Provided records:
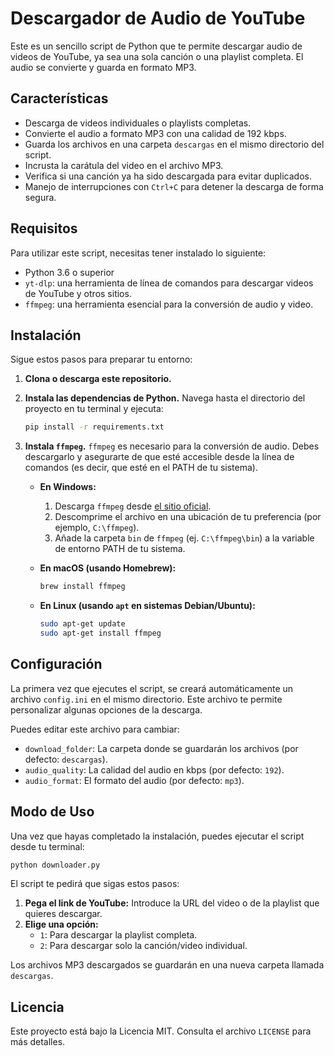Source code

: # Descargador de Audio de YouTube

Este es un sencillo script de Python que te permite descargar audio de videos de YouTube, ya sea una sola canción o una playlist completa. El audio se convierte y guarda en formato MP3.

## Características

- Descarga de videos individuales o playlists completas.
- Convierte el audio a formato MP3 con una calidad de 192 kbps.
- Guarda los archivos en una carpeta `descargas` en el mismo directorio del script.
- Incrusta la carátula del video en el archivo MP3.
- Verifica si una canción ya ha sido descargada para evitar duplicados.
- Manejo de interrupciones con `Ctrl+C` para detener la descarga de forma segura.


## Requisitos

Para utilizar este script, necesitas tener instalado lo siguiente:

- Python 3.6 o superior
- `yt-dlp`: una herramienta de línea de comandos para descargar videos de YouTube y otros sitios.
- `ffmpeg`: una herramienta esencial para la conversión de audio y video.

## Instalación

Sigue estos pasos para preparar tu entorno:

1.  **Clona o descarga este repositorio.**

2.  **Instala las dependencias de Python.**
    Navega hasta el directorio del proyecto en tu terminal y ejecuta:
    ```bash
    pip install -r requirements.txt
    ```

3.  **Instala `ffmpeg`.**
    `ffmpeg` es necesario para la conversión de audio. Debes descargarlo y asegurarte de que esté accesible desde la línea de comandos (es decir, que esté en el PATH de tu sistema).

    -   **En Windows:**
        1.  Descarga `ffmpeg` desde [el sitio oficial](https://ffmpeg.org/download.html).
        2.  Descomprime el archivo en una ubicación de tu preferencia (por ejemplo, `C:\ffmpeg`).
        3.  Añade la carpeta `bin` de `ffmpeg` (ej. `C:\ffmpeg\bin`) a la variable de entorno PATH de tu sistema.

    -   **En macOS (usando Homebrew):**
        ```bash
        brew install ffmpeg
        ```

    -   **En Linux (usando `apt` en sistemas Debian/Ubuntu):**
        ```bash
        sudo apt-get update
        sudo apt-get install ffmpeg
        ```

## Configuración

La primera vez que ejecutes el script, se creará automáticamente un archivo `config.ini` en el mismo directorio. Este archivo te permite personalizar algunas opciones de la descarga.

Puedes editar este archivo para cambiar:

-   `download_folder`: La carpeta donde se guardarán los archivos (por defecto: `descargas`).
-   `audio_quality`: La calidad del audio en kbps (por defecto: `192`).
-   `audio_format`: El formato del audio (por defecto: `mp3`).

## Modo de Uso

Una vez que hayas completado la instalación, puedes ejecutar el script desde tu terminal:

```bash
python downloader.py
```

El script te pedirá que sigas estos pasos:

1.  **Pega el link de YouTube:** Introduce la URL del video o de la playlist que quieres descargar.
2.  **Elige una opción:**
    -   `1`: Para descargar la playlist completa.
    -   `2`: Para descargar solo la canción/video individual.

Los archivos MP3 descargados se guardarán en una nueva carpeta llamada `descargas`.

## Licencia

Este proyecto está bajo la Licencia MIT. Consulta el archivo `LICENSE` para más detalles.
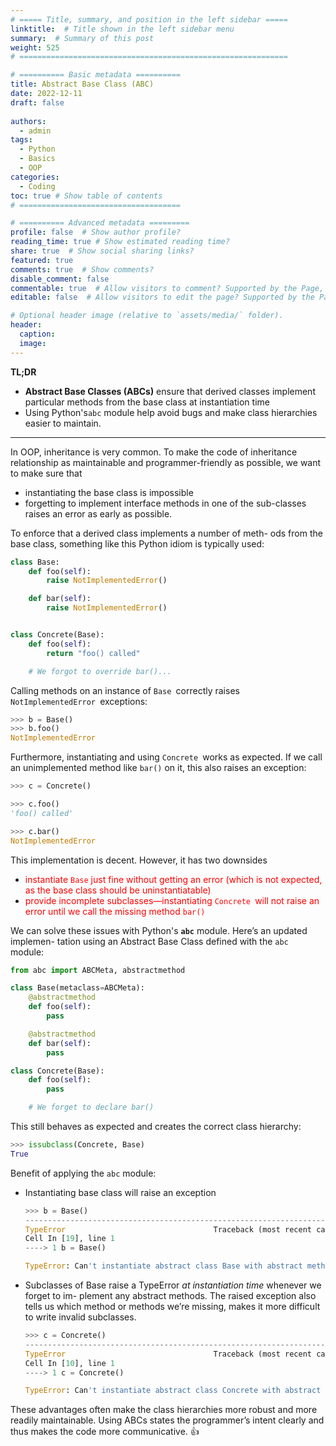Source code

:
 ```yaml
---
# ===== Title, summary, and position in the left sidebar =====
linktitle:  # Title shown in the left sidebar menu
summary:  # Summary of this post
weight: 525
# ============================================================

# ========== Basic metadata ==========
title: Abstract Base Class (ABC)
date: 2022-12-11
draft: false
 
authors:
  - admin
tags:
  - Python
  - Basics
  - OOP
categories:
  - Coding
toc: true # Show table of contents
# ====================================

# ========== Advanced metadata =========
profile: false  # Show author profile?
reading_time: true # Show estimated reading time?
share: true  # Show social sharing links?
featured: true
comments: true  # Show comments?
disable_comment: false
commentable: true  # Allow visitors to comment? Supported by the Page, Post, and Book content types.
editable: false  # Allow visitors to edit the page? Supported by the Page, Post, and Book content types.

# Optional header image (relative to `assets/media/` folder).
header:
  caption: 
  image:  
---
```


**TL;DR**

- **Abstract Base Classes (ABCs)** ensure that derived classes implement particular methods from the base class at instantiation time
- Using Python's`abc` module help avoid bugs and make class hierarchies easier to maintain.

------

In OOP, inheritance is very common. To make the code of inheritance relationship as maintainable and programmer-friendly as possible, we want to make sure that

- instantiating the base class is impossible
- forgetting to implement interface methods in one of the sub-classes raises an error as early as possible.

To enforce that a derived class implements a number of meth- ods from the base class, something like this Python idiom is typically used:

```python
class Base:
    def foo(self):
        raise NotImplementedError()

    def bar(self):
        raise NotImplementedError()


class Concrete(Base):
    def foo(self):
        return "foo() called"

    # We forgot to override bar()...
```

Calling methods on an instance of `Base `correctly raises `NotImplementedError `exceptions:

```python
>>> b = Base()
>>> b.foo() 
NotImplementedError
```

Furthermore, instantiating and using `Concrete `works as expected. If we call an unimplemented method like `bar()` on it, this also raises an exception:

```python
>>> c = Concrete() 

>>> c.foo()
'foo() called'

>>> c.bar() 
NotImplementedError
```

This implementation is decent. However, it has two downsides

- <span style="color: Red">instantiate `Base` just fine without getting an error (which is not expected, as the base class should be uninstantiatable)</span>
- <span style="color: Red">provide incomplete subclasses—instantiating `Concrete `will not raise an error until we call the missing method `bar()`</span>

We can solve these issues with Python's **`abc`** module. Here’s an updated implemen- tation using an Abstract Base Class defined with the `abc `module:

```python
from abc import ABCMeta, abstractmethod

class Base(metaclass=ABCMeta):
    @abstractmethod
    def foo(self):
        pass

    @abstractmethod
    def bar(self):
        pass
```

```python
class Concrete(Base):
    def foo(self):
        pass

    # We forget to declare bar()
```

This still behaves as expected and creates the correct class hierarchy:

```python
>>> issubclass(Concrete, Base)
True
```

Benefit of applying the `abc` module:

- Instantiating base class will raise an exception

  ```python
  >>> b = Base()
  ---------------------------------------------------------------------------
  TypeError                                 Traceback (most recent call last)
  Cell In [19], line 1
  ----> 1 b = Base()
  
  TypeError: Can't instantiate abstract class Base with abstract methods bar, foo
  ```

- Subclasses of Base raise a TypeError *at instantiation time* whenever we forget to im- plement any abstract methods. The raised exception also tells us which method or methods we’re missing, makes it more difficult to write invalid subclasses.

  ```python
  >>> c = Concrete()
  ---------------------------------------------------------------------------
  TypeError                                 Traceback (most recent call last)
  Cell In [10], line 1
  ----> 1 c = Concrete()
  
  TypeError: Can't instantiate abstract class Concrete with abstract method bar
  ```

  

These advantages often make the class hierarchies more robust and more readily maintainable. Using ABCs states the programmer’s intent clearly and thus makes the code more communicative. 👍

--

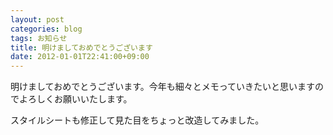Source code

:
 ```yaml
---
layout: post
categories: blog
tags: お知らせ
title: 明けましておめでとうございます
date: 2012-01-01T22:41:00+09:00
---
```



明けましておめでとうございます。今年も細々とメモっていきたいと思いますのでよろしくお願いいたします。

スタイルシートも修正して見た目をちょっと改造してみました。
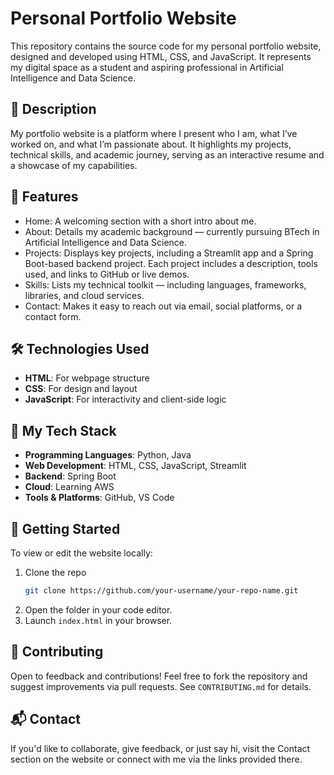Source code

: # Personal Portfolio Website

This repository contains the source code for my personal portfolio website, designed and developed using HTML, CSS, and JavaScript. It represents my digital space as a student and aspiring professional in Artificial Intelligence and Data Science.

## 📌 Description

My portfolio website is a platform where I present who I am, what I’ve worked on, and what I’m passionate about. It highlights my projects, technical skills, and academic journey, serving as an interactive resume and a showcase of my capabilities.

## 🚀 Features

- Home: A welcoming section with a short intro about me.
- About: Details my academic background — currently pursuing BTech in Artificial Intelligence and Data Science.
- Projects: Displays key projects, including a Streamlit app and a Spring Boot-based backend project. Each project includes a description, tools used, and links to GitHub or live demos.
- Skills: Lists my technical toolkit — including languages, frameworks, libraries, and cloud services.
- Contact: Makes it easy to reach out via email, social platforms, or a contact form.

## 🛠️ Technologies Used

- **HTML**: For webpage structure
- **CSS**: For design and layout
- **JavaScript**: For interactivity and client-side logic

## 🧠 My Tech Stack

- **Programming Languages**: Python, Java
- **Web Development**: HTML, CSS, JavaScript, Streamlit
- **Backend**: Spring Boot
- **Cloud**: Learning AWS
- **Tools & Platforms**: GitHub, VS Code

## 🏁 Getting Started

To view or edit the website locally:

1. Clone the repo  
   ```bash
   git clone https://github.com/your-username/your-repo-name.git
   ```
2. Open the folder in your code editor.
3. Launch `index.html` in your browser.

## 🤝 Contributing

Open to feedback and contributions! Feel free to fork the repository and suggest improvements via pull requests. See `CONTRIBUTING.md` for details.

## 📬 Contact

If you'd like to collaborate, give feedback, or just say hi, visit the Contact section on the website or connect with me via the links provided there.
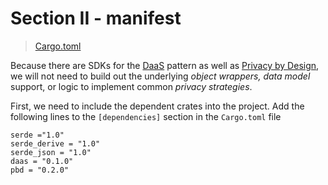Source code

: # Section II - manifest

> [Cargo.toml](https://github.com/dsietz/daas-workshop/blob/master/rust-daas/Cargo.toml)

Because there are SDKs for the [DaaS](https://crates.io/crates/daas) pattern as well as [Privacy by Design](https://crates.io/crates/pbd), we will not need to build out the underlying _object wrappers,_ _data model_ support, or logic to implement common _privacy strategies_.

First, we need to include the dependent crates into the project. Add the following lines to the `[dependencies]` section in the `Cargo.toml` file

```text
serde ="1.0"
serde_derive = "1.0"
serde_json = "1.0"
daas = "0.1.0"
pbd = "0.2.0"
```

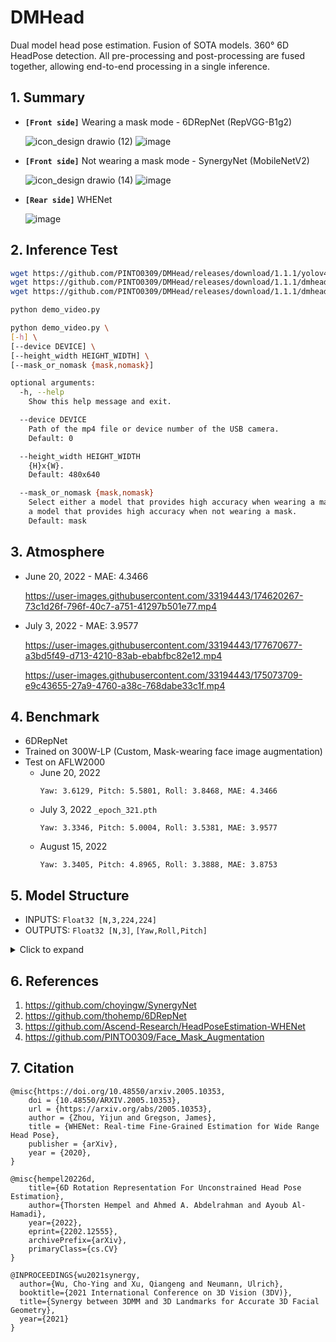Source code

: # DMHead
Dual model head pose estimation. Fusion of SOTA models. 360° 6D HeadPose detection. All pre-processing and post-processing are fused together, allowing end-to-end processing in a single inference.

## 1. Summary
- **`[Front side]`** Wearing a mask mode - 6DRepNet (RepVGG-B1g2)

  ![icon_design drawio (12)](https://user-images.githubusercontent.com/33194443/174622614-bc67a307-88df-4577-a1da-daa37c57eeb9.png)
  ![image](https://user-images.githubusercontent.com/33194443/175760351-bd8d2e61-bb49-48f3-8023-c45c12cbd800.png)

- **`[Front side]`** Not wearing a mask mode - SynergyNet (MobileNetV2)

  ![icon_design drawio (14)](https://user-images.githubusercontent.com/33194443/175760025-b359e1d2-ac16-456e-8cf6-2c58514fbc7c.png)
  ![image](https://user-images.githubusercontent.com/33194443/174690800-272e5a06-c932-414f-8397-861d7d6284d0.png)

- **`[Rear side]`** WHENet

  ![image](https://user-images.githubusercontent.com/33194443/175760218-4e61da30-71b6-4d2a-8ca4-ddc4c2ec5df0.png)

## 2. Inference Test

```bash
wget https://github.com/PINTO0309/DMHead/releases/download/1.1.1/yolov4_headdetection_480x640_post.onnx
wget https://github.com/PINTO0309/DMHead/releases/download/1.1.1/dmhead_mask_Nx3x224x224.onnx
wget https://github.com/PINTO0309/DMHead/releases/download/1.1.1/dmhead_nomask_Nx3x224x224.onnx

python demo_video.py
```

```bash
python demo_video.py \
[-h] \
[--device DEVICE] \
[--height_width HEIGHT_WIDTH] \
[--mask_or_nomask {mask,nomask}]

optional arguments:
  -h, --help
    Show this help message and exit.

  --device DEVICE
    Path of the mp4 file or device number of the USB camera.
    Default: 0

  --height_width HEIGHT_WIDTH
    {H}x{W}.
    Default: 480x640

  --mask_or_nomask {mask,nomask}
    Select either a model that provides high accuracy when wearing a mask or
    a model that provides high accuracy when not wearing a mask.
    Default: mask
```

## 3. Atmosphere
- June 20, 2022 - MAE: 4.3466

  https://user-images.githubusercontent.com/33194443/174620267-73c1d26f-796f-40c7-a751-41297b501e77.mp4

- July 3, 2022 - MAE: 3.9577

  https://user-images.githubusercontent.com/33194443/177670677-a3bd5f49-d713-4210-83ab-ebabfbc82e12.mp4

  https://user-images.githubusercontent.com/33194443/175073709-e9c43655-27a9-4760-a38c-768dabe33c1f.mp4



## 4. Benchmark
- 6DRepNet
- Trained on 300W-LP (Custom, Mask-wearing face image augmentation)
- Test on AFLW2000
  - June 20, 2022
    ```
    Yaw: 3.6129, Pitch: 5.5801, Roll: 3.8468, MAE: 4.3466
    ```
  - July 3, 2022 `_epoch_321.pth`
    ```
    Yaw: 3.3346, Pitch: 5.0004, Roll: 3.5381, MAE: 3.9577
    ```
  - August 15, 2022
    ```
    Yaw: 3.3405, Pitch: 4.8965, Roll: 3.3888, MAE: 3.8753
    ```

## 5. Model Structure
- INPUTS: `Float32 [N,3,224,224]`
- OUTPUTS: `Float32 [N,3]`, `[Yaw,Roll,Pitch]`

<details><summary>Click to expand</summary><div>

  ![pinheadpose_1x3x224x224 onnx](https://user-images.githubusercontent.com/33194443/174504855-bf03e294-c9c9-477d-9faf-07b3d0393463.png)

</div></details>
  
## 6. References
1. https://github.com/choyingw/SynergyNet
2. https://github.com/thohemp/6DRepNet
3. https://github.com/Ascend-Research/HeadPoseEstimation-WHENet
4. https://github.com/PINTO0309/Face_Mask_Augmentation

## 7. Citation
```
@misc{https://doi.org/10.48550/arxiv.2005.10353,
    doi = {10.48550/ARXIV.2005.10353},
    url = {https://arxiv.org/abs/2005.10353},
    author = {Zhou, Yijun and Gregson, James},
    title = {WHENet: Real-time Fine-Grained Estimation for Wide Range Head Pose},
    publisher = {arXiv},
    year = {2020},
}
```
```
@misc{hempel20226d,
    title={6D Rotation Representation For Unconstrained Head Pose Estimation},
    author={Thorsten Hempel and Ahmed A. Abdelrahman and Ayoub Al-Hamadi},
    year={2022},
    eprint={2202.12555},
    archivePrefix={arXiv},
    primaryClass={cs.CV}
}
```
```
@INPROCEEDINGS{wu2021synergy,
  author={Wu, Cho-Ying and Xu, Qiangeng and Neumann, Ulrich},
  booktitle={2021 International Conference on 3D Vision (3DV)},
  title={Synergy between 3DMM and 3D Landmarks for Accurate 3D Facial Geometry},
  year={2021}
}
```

==

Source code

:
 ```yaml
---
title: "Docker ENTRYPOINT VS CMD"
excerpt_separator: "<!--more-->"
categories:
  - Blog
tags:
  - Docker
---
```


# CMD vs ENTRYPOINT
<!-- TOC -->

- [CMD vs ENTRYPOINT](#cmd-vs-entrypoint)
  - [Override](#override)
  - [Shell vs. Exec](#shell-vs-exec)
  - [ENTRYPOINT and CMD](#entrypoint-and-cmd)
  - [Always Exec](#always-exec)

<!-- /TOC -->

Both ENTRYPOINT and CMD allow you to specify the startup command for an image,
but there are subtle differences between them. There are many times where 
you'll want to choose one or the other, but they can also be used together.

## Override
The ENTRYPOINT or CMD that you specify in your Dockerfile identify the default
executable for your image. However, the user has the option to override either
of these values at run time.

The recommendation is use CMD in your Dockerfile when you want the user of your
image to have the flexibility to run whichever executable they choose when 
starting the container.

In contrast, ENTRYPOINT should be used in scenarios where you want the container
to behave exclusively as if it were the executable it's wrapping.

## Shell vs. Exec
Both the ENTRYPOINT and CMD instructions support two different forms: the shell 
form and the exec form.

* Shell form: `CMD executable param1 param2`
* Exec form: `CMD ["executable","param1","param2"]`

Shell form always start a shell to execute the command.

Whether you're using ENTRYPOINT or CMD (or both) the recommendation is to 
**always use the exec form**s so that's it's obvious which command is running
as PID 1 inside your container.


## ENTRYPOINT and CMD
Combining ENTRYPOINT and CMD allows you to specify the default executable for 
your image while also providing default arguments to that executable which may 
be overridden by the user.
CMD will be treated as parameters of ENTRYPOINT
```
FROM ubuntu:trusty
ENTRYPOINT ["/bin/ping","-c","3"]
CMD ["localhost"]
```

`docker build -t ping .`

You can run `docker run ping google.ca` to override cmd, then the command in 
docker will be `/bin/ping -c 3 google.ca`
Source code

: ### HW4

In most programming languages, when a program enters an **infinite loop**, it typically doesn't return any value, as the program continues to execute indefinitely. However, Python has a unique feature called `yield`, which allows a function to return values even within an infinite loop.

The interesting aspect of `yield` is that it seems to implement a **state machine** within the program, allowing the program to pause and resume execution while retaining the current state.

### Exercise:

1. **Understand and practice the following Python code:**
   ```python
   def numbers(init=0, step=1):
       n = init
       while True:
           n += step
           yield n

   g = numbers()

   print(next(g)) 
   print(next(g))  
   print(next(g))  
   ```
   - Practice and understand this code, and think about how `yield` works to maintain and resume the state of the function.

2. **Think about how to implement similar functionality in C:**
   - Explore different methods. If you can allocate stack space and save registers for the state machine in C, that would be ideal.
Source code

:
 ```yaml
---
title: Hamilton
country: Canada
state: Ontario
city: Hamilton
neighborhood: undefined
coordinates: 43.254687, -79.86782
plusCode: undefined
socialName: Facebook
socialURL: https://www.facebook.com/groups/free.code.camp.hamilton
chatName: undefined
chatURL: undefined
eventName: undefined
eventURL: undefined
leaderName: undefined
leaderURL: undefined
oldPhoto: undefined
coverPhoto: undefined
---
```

What this task involves: Go line by line through the records above and copy each one containing "google".

Answer section:
You can run `docker run ping google.ca` to override cmd, then the command in 
docker will be `/bin/ping -c 3 google.ca`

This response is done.